Transformer is an InferenceService component which does pre/post processing alongside with model inference. In this example, instead of typical input transformation of raw data to tensors, we demonstrate a use case of online feature augmentation as part of preprocessing. We use a Feast Transformer to gather online features, run inference with a SKLearn predictor, and leave post processing as pass-through.

Before you begin

  1. Your ~/.kube/config should point to a cluster with KServe installed.
  2. Your cluster's Istio Ingress gateway must be network accessible.
  3. You can find the code samples on kserve repository.

Note

This example uses Feast version 0.30.2

Create the Redis server

This example uses the Redis as the online store. Deploy the Redis server using the below command.

cat <<EOF | kubectl apply -f -
apiVersion: apps/v1
kind: Deployment
metadata:
  name: redis-server
spec:
  replicas: 1
  selector:
    matchLabels:
      app: redis-server
  template:
    metadata:
      labels:
        app: redis-server
        name: redis-server
    spec:
      containers:
        - name: redis-server
          image: redis
          args: [ "--appendonly", "yes" ]
          ports:
            - name: redis-server
              containerPort: 6379
          env:
            - name: ALLOW_EMPTY_PASSWORD
              value: "yes"
---
apiVersion: v1
kind: Service
metadata:
  name: redis-service
spec:
  type: LoadBalancer
  selector:
    app: redis-server
  ports:
    - protocol: TCP
      port: 6379
      targetPort: 6379
EOF

Expected output

$ deployment.apps/redis-server created
$ service/redis-service created

Create the Feast server

Build Feature Store Initializer docker image

The feature store initializer is a init container which initializes a new sample feature repository, populate the online store with sample driver data and copies the feature repository to the volume mount. The feature store initializer dockerfile can be found in the code example directory. Checkout the feast code example and under the example directory run the commands as following:

docker build -t $USERNAME/feature-store-initializer:latest -f feature_store_initializer.Dockerfile .

docker push $USERNAME/feature-store-initializer:latest

Build Feast server docker image

The feast server dockerfile can be found in the code example directory.

docker build -t $USERNAME/feast-server:latest -f feast_server.Dockerfile .

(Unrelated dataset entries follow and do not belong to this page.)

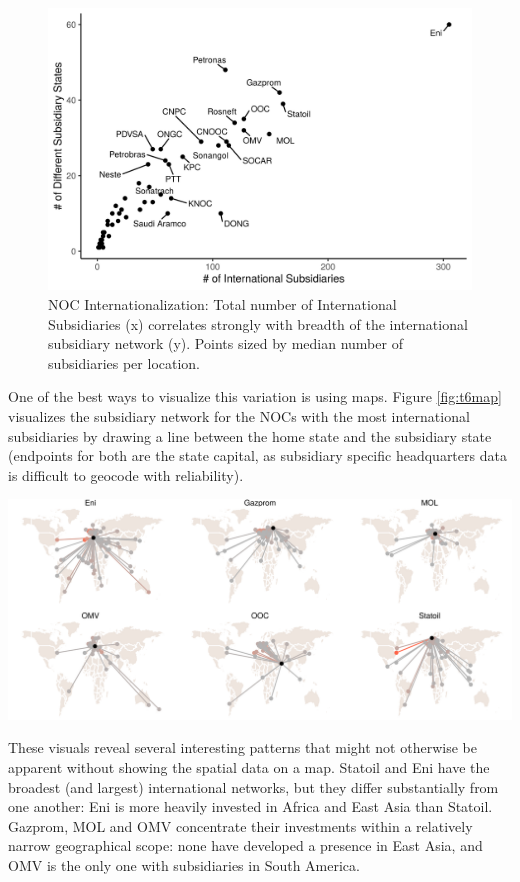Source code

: \documentclass[11pt,]{book}
\begin{document}
\begin{figure}

{\centering \includegraphics[width=0.8\linewidth]{paper1fig/scatter01-1} 

}

\caption{NOC Internationalization: Total number of International Subsidiaries (x) correlates strongly with breadth of the international subsidiary network (y). Points sized by median number of subsidiaries per location.}\label{fig:scatter01}
\end{figure}

One of the best ways to visualize this variation is using maps. Figure \ref{fig:t6map} visualizes the subsidiary network for the NOCs with the most international subsidiaries by drawing a line between the home state and the subsidiary state (endpoints for both are the state capital, as subsidiary specific headquarters data is difficult to geocode with reliability).

\begin{center}\includegraphics{paper1fig/t6map-1} \end{center}

These visuals reveal several interesting patterns that might not otherwise be apparent without showing the spatial data on a map. Statoil and Eni have the broadest (and largest) international networks, but they differ substantially from one another: Eni is more heavily invested in Africa and East Asia than Statoil. Gazprom, MOL and OMV concentrate their investments within a relatively narrow geographical scope: none have developed a presence in East Asia, and OMV is the only one with subsidiaries in South America.
\end{document}
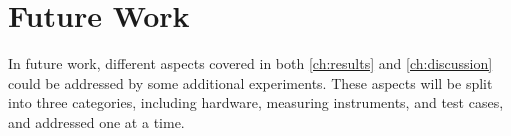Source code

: \chapter{Future Work}\label{ch:future_work}

In future work, different aspects covered in both \cref{ch:results} and \cref{ch:discussion} could be addressed by some additional experiments. These aspects will be split into three categories, including hardware, measuring instruments, and test cases, and addressed one at a time.







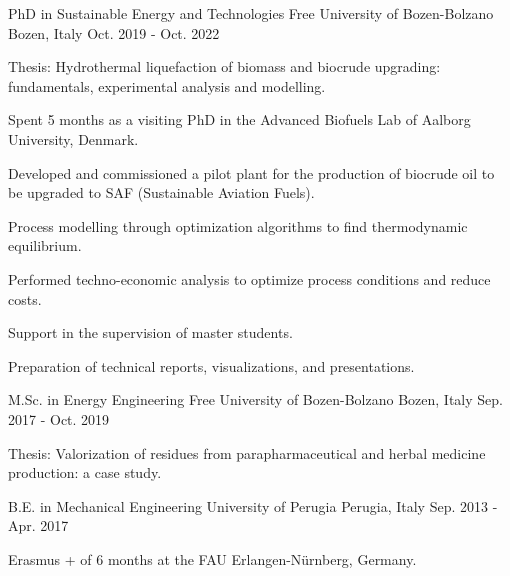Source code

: 

\begin{cventries}

  \cventry
  {PhD in Sustainable Energy and Technologies} %
  {Free University of Bozen-Bolzano} %
  {Bozen, Italy} %
  {Oct. 2019 - Oct. 2022} %
  {
    \begin{cvitems} %
      \item {Thesis: Hydrothermal liquefaction of biomass and biocrude upgrading: fundamentals, experimental analysis and modelling.}
      \item {Spent 5 months as a visiting PhD in the Advanced Biofuels Lab of Aalborg University, Denmark.}
      \item {Developed and commissioned a pilot plant for the production of biocrude oil to be upgraded to SAF (Sustainable Aviation Fuels).}
      \item {Process modelling through optimization algorithms to find thermodynamic equilibrium.}
      \item {Performed techno-economic analysis to optimize process conditions and reduce costs.}
      \item {Support in the supervision of master students.}
      \item {Preparation of technical reports, visualizations, and presentations.}
    \end{cvitems}
  }

  \cventry
  {M.Sc. in Energy Engineering} %
  {Free University of Bozen-Bolzano} %
  {Bozen, Italy} %
  {Sep. 2017 - Oct. 2019} %
  {
    \begin{cvitems} %
      \item {Thesis: Valorization of residues from parapharmaceutical and herbal medicine production: a case study.}
    \end{cvitems}
  }

  \cventry
  {B.E. in Mechanical Engineering} %
  {University of Perugia} %
  {Perugia, Italy} %
  {Sep. 2013 - Apr. 2017} %
  {
    \begin{cvitems} %
      \item {Erasmus + of 6 months at the FAU Erlangen-Nürnberg, Germany.}
    \end{cvitems}
  }

\end{cventries}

docker push $USERNAME/feast-server:latest

Deploy Feast server

Wait until the Redis Deployment is available. Now, update the init container and container's image field in the below command and deploy the Feast server.

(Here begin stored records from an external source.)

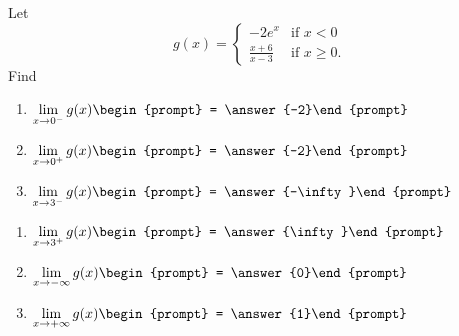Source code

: \documentclass{ximera}
\author{Matthew Carr}
\begin{document}
\begin{exercise}


Let
\[
g(x)=\begin{cases}
-2e^{x} & \text{if }x<0\\
\frac{x+6}{x-3} & \text{if }x\ge0.
\end{cases}
\]
Find
\noindent\begin{minipage}[t]{.5\linewidth}
\begin{enumerate}
\item		$\lim_{x\to 0^{-}} g(x)\begin{prompt} = \answer{-2}\end{prompt}$
\item		$\lim_{x\to 0^+} g(x)\begin{prompt} = \answer{-2}\end{prompt}$
\item		$\lim_{x\to 3^{-}} g(x)\begin{prompt} = \answer{-\infty}\end{prompt}$
\end{enumerate}
\end{minipage}
\noindent\begin{minipage}[t]{.5\linewidth}
\begin{enumerate}\addtocounter{enumi}{3}
\item		$\lim_{x\to 3^{+}} g(x)\begin{prompt} = \answer{\infty}\end{prompt}$
\item		$\lim_{x\to -\infty} g(x)\begin{prompt} = \answer{0}\end{prompt}$
\item		$\lim_{x\to +\infty} g(x)\begin{prompt} = \answer{1}\end{prompt}$
\end{enumerate}
\end{minipage}


\end{exercise}
\end{document}
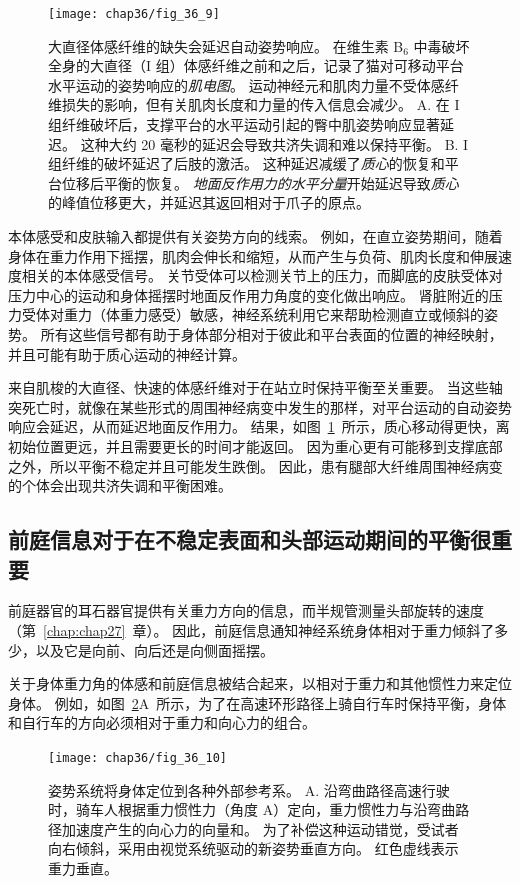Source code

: \begin{figure}[htbp]
	\centering
	\texttt{[image: chap36/fig\_36\_9]}
	\caption{大直径体感纤维的缺失会延迟自动姿势响应。
		在维生素 B$_6$ 中毒破坏全身的大直径（I 组）体感纤维之前和之后，记录了猫对可移动平台水平运动的姿势响应的\textit{肌电图}。
		运动神经元和肌肉力量不受体感纤维损失的影响，但有关肌肉长度和力量的传入信息会减少。
		A. 在 I 组纤维破坏后，支撑平台的水平运动引起的臀中肌姿势响应显著延迟。
		这种大约 20 毫秒的延迟会导致共济失调和难以保持平衡。
		B. I 组纤维的破坏延迟了后肢的激活。
		这种延迟减缓了\textit{质心}的恢复和平台位移后平衡的恢复。
		\textit{地面反作用力的水平分量}开始延迟导致\textit{质心}的峰值位移更大，并延迟其返回相对于爪子的原点。}
	\label{fig:36_9}
\end{figure}


本体感受和皮肤输入都提供有关姿势方向的线索。
例如，在直立姿势期间，随着身体在重力作用下摇摆，肌肉会伸长和缩短，从而产生与负荷、肌肉长度和伸展速度相关的本体感受信号。
关节受体可以检测关节上的压力，而脚底的皮肤受体对压力中心的运动和身体摇摆时地面反作用力角度的变化做出响应。
肾脏附近的压力受体对重力（体重力感受）敏感，神经系统利用它来帮助检测直立或倾斜的姿势。
所有这些信号都有助于身体部分相对于彼此和平台表面的位置的神经映射，并且可能有助于质心运动的神经计算。


来自肌梭的大直径、快速的体感纤维对于在站立时保持平衡至关重要。
当这些轴突死亡时，就像在某些形式的周围神经病变中发生的那样，对平台运动的自动姿势响应会延迟，从而延迟地面反作用力。
结果，如图~\ref{fig:36_9}~所示，质心移动得更快，离初始位置更远，并且需要更长的时间才能返回。
因为重心更有可能移到支撑底部之外，所以平衡不稳定并且可能发生跌倒。
因此，患有腿部大纤维周围神经病变的个体会出现共济失调和平衡困难。



\subsection{前庭信息对于在不稳定表面和头部运动期间的平衡很重要}

前庭器官的耳石器官提供有关重力方向的信息，而半规管测量头部旋转的速度（第~\ref{chap:chap27}~章）。
因此，前庭信息通知神经系统身体相对于重力倾斜了多少，以及它是向前、向后还是向侧面摇摆。


关于身体重力角的体感和前庭信息被结合起来，以相对于重力和其他惯性力来定位身体。
例如，如图~\ref{fig:36_10}A~所示，为了在高速环形路径上骑自行车时保持平衡，身体和自行车的方向必须相对于重力和向心力的组合。


\begin{figure}[htbp]
	\centering
	\texttt{[image: chap36/fig\_36\_10]}
	\caption{姿势系统将身体定位到各种外部参考系。
		A. 沿弯曲路径高速行驶时，骑车人根据重力惯性力（角度 A）定向，重力惯性力与沿弯曲路径加速度产生的向心力的向量和。
		为了补偿这种运动错觉，受试者向右倾斜，采用由视觉系统驱动的新姿势垂直方向。
		红色虚线表示重力垂直。 }
	\label{fig:36_10}
\end{figure}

cat <<EOF | kubectl apply -f -
apiVersion: apps/v1
kind: Deployment
metadata:
  name: feature-server
spec:
  replicas: 1
  selector:
    matchLabels:
      app: feature-server
  template:
    metadata:
      labels:
        app: feature-server
        name: feature-server
    spec:
      initContainers:
        - name: feature-store-initializer
          image: "{username}/feature-store-initializer:latest"
          volumeMounts:
            - mountPath: /mnt
              name: feature-store-volume
      containers:
        - name: feature-server
          image: "{username}/feast-server:latest"
          args: [ -c, /mnt/driver_feature_repo/feature_repo, serve, -h, 0.0.0.0 ]
          ports:
            - name: feature-server
              containerPort: 6566
          resources:
            requests:
              memory: "64Mi"
              cpu: "250m"
            limits:
              memory: "128Mi"
              cpu: "500m"
          volumeMounts:
            - mountPath: /mnt
              name: feature-store-volume
      volumes:
        - name: feature-store-volume
          emptyDir:
            sizeLimit: 100Mi

---
apiVersion: v1
kind: Service
metadata:
  name: feature-server-service
spec:
  type: LoadBalancer
  selector:
    app: feature-server
  ports:
    - protocol: TCP
      port: 6566
      targetPort: 6566
EOF

Expected output

$ deployment.apps/feature-server created
$ service/feature-server-service created

Create a Transformer with Feast

Extend the Model class and implement pre/post processing functions

KServe.Model base class mainly defines three handlers preprocess, predict and postprocess, these handlers are executed in sequence, the output of the preprocess is passed to predict as the input, when predictor_host is passed the predict handler by default makes a HTTP call to the predictor url and gets back a response which then passes to postproces handler. KServe automatically fills in the predictor_host for Transformer and handle the call to the Predictor, for gRPC predictor currently you would need to overwrite the predict handler to make the gRPC call.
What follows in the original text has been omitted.